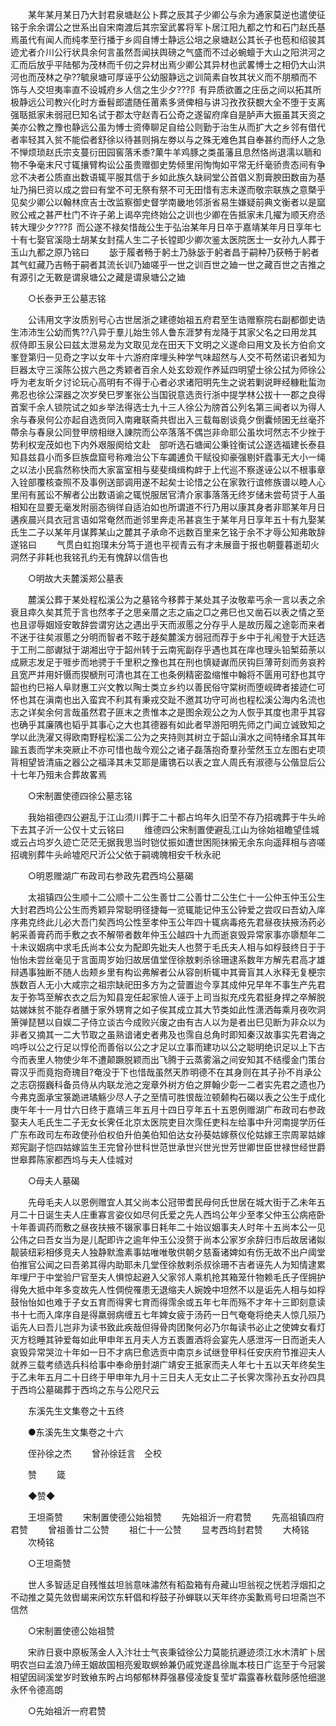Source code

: <!-- { "loadSidebar": true } -->
　　某年某月某日乃大封君泉塘赵公卜葬之辰其子少卿公与余为通家莫逆也遣使征铭于余余谓公之世系出自宋南渡后其宗室武畧将军卜居江阳九都之竹和石门赵氏基焉虽代有闻人而纯孝至行播于乡闾自博士静远公培之泉塘赵公其长子也苞和绍骏其迹尤者介川公行状具余何言虽然吾闻扶舆磅之气盛而不过必蜿蟺于大山之阳洪河之汇而后放乎平陆郁为茂林而千仞之异材出焉少卿公其异材也武畧愽士之相仍大山洪河也而茂林之孕??毓泉塘可厚诬乎公幼服静远之训简素自牧其状义而不朋頩而不饰与人交坦夷率直不设城府乡人信之生少夕???阝有异质欲置之庄岳之间以拓其所极静远公司教兴化时方垂髫郎遣随任莆素多贤俾相与讲习孜孜获覩大全不堕于支离强聒抵家未弱冠巳知名试于郡太守赵青石公奇之遂留府庠自是胪声大振虽其天资之美亦公教之豫也静远公虽为愽士资俸聊足自给公则勤于治生从而扩大之乡邻有借代者率轻其入贫不能偿者舒徐以待甚则捐左劵以与之殊无难色其自奉甚约而纾人之急不惮烦琐赵氏宗支蔓衍田园窖落禾黍?菓牛羊鸡豚之类虽藩且息然恪尚退濡以聏和物不争毫末尺寸辄攘臂构讼公虽贵赠御史势倾里闬恂恂如平常无纤毫骄贵态间有争忿不决者公质直出数语辄平服其信于乡如此族久缺祠堂公首倡义割膏腴田数亩为基址乃捐巳资以成之尝曰有堂不可无祭有祭不可无田惜有志未遂而敬宗联族之意槩乎见矣少卿公以翰林庶吉士改监察御史督学南畿地邻浙省易生嫌疑前典文衡者以是窳败公戒之甚严杜门不许子弟上谒卒完终始公之训也少卿在告抵家未几擢为顺天府丞转大理少夕???阝而公遂不禄矣惜哉公生于弘治某年月日卒于嘉靖某年月日享年七十有七娶官溪隐士胡某女封孺人生二子长镗即少卿次鉴太医院医士一女孙九人葬于玉山九都之原乃铭曰 
　　毖于履者畅于躬土乃脉毖于躬者昌于嗣种乃获畅于躬者其气虹藏乃吉畅于嗣者其流长训乃廸嗟乎一世之训百世之廸一世之藏百世之吉推之有源引之无斁是谓泉塘公之藏是谓泉塘公之廸 

　　○长泰尹王公墓志铭 

　　公讳用文字汝质别号心古世居浙之建德始祖五府君至生诰赠察院右副都御史诰生沛沛生公幼而隽??八异于羣儿始生邻人鲁东涯梦有龙降于其家父名之曰用龙其叔侍即玉泉公曰兹太泄易龙为文取见龙在田天下文明之义遂命曰用文及长方伯俞文峯登第归一见奇之字以女年十六游府庠埋头种学气味超然与人交不苟然诺识者知为巨器太守三溪陈公拔六邑之秀颖者百余人处玄玅观作养延四明望士徐公拭为师徐公呼为老友昕夕讨论玩心高明有不得于心者必求诸阳明先生之说若剿说畔经糠粃蜇沕弗忍也徐公深器之次岁癸巳罗峯张公当国锐意选贡行浙中提学林公拔十一郡之良得首案千余人锁院试之如乡举法得选士九十三人徐公为牓首公列名第三闻者以为得人余与春泉何公亦起自选贡同入南雍联斋共辔出入三载每剧谈竟夕倒囊倾囷无丝毫芥蔕余与春泉公同登甲牓相继入諌院而公卒落落不偶岂非命耶公虽坎坷然志不少挫于势利权宠茂如也下内外艰服阕给文赴　部听选石塘闻公秉铨衡试公遂选福建长泰县知县兹县小而多巨族盘窟号称难治公下车蠲逋负干赋役抑豪强剔奸蠹事无大小一绳之以法小民翕然称快而大家富室相与斐斐缉缉构衅于上代巡不察遂诬公以不根事章入铨部覆核查照不及事例送部调用遂不起矣士论惜之公在家敦行谊修族谱以睦人心里闬有嚚讼不解者公出数语谕之辄悦服居官清介家事落落无终岁储未尝苟贷于人虽相知在显要无毫发附丽态徜徉自适泊如也所谓道不行乃用以康其身者非耶某年月日遘疾晨兴具衣冠言语如常奄然而逝邻里奔走吊甚哀生于某年月日享年五十有九娶某氏生二子以某年月谋葬某山之麓其子承命不远数百里来乞铭于余不才辱公知弗敢辞遂铭曰 
　　气贯白虹抱璞未分笃于道也平视青云有才未展啬于报也朝虀暮逝刧火洞然子非耗也我铭孔约无有愧辞以信告也 

　　○明故大夫麓溪郑公墓表 

　　麓溪公葬于某处程松溪公为之墓铭今移葬于某处其子汝敬辈丐余一言以表之余衰且瘁久矣其荒于言也然孝子之思亲厝之志之庙之□之弗巳也又凿石以表之情之至也且谬辱姻娅安敢辞尝谓穷达之遇出乎天而淑慝之分存乎人是故历履之途彰而来者不迷于往矣淑慝之分明而智者不眩于趍矣麓溪方弱冠而荐于乡中于礼闱登于大廷选于工刑二部谳狱于湖湘出守于韶州转于云南宪副存乎遇也其在庠也理头铅椠茹荼以成厥志发足于啀步而地骋于千里积之豫也其在刑也慎疑谳而厌钩巨薄苛刻而务哀矜且宽严并用奸慑而猰榹刑可清也其在工也条例精密盈缩惟中翰将不匮用可舒也其守韶也约巳裕人阜财惠工兴文教以陶士类立乡约以善民俗守棠树而堕岘碑者接迹仁可怀也其在滇南也出入蛮宾不利其有秉戎交趾不邀其功守可尚也程松溪公海内名流也志之详矣余何言哉虽然君子匪末之贵惟本之是图余观公之为人恢乎其度也肃乎其容也确乎其廉隅也韬乎其事心之大也其德器有如此者早游阳明先师之门闻立诚致知之学以此洗濯又得欧南野程松溪二公为之夹持则其树立于韶山滇水之间特绪余耳其年踰五袠而学未突厥止不亦可惜也哉今观公之诸子磊落抱奇羣孙莹然玉立左图右史项背相望皆清庙之器公之福泽其未艾耶是庸镌石以表之宜人周氏有淑德与公偕显后公十七年乃殂未合葬故畧焉 

　　○宋制置使德四徐公墓志铭 

　　我始祖德四公避乱于江山须川葬于二十都占坞年久旧茔不存乃招魂葬于牛头岭下去其子沂一公仅十丈云铭曰 
　　维德四公宋制置使避乱江山为徐始祖瞻望佳城或云占坞岁久迹亡茫茫无据我思当时铠仗振如遭世困阨抹摋无余东向遥拜相与咨嗟招魂别葬牛头岭墟咫尺沂公父依于嗣魂魄相安千秋永祀 

　　○明恩赠湖广布政司右参政先君西坞公墓碣 

　　太祖镇四公生顺十二公顺十二公生善廿二公善廿二公生仁十一公仲玉仲玉公生大封君西坞公公生而秀颖异常聪明径捷每一览辄能记仲玉公钟爱之尝叹曰吾幼入庠序弗克终此儿必大吾门矣西坞公性至孝仲玉公年四十辄病毒疮先君昼夜扶掖汤药必躬采善膏药而手敷之衣不解带者数年仲玉公越四十九而逝哀毁异常家事亦隳颓年二十未议姻病中求毛氏尚本公女为配即先妣夫人也赘于毛氏夫人相与如桴鼓终日于于怡怡未尝丝毫见于言面周岁始归故居值堂侄徐敖剌杀徐珊逮系数年方解先君高才雄辩遇事独断不随人齿颊乡里有构讼弗解者公从容剖析辄中其膏盲其人氷释无复梗宗族数百人无小大咸宗之祖宗缺祀田多方为之营置迨今享其成仲兄早年不事生产先君友于弥笃至解衣衣之后为知县宠任起家憸人诬于上司当拟充戍先君挺身捍之卒解脱姑娣妹贫不能存者膳于家外甥育之如子俟其成立其大节类如此性潇洒每乘月夜吹洞箫弹琵琶以自娱二子侍立谈古今成败兴废之由有古人以为是者出巳见断为非众以为非者又摘其一二大节取之虽熟谙诸史者弗及也霈自总角时即知秦汉故事实先君诲之呜呼以公之行足以惇伦而善俗以公之才足以立事而建功以公之聪明绝识足以上下古今而表里人物使少年不遭颠蹶脱颖而出飞腾于云蒸雾滃之间安知其不结缨金门策台霄汉乎而竟抱奇瑰目?奄没于下也惜哉虽然天胙明德不在其身则在其子孙不肖承公之志窃掇巍科备员侍从内联龙池之宠章外树方伯之屏翰少彰一二者实先君之遗也乃今弗克面承宝箓跪进璚觞少尽人子之至情可胜恨哉泣顿颡构石碣以表之公生于成化庚午年十一月廿六日终于嘉靖三年五月十四日亨年五十五恩例赠湖广布政司右参政娶夫人毛氏生二子无女长霁任北京太医院吏目次霈任吏科左给事中升河南提学历任广东布政司左布政使孙伯权伯升伯美伯知伯达女孙葵姑嫁蔡仪伦姑嫁王宗周翠姑嫁郑宪副子恺四姑嫁监生王完曾孙世科世范世承世兴世光世芳世卿世臣世禄世经世爵世皋葬陈家都西坞与夫人佳城对 

　　○母夫人墓碣 

　　先母毛夫人以恩例赠宜人其父尚本公冠带耆民母何氏世居在城大街于乙未年五月二十日诞生夫人庄重寡言姿仪如尽何氏爱之先人西坞公年少至孝父仲玉公病疮卧十年善调药而敷之昼夜扶掖不辍家事日耗年二十始议姻事夫人时年十五尚本公一见公伟之曰吾女当为是儿配即许之逾年仲玉公没赘于尚本公家岁余辞归市后故居诸姒靓装纽彩相侈竞夫人独静默澹素事姑唯唯敬供朝夕慈畜诸婢如有伤无故不出户阈堂伯推官公闻之曰吾弟其得内助耶未几堂侄徐敖剌杀叔徐珊不吉者诬先人为知情逮累年埋尸于中堂验尸官至夫人惧惊起避入父家邻人乘机抢其箱笼什物赖毛氏子侄拥护得免大抵中年多变故先人性倜傥罹患无退缩夫人婉娩中坦然不以是诟先人相与如桴鼓怡怡如也难于子女五育而得霁七育而得霈余或五年七年而殇不才年十三即刻意读书十七而入庠序自是得羸弱病缠五七年婢女疲于汤药一日气奄奄将绝夫人惊几殒乃诟先人曰吾儿岂非为读书致此疾哉但得骨肉团聚何必乃尔每读书必止之使婢女看灯灭方稔睡其钟爱每如此甲申年五月夫人方五袠置酒将会宴先人感泄泻一日而逝夫人哀毁异常哭泣十年如一日不才病巳愈选贡中南京乡试继登甲科任安庆府节推迎夫人就养三载考绩选兵科给事中奉命册封湖广靖安王抵家而夫人年七十五以天年终矣生于乙未年五月二十日终于甲申年九月十三日夫人无女止二子长霁次霈孙五女孙四具于西坞公墓碣葬于西坞之东与公咫尺云 

　　东溪先生文集卷之十五终 

　　●东溪先生文集卷之十六 

　　侄孙徐之杰 
　　曾孙徐廷言　仝校 

　　赞 
　　箴 

　　◆赞◆ 

　　王坦斋赞 
　　宋制置使德公始祖赞 
　　先始祖沂一府君赞 
　　先高祖镇四府君赞 
　　曾祖善廿二公赞 
　　祖仁十一公赞 
　　显考西坞封君赞 
　　大椅铭 
　　次椅铭 

　　○王坦斋赞 

　　世人多智适足自残惟兹坦翁意味潚然有稻盈箱有舟藏山坦翁视之恍若浮烟扣之不动推之莫先敛辔朅来闲饮东轩倡和桴鼓子孙蝉联以天年终亦奚歉焉号曰坦斋岂不信然 

　　○宋制置使德公始祖赞 

　　宋祚日衰中原板荡金人入汴壮士气丧秉钺徐公力莫能抗遯迹须江水木清旷卜居明农岂曰孟浪乃缔王姻故国相亮爰取螟蛉兼仍戚党遂昌徐胤本枝日广迄至于今冠裳相望因祠溪堂岁时致飨东盻占坞郁郁林莽强暴侵凌旋复莹圹霜露春秋载陟感怆细邈永怀令德高朗 

　　○先始祖沂一府君赞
·····
Could you output exactly the lines from the one containing "东溪先生文集卷之十五终" to the end of the entries above, both included, and no others?

　　东溪先生文集卷之十五终 

　　●东溪先生文集卷之十六 

　　侄孙徐之杰 
　　曾孙徐廷言　仝校 

　　赞 
　　箴 

　　◆赞◆ 

　　王坦斋赞 
　　宋制置使德公始祖赞 
　　先始祖沂一府君赞 
　　先高祖镇四府君赞 
　　曾祖善廿二公赞 
　　祖仁十一公赞 
　　显考西坞封君赞 
　　大椅铭 
　　次椅铭 

　　○王坦斋赞 

　　世人多智适足自残惟兹坦翁意味潚然有稻盈箱有舟藏山坦翁视之恍若浮烟扣之不动推之莫先敛辔朅来闲饮东轩倡和桴鼓子孙蝉联以天年终亦奚歉焉号曰坦斋岂不信然 

　　○宋制置使德公始祖赞 

　　宋祚日衰中原板荡金人入汴壮士气丧秉钺徐公力莫能抗遯迹须江水木清旷卜居明农岂曰孟浪乃缔王姻故国相亮爰取螟蛉兼仍戚党遂昌徐胤本枝日广迄至于今冠裳相望因祠溪堂岁时致飨东盻占坞郁郁林莽强暴侵凌旋复莹圹霜露春秋载陟感怆细邈永怀令德高朗 

　　○先始祖沂一府君赞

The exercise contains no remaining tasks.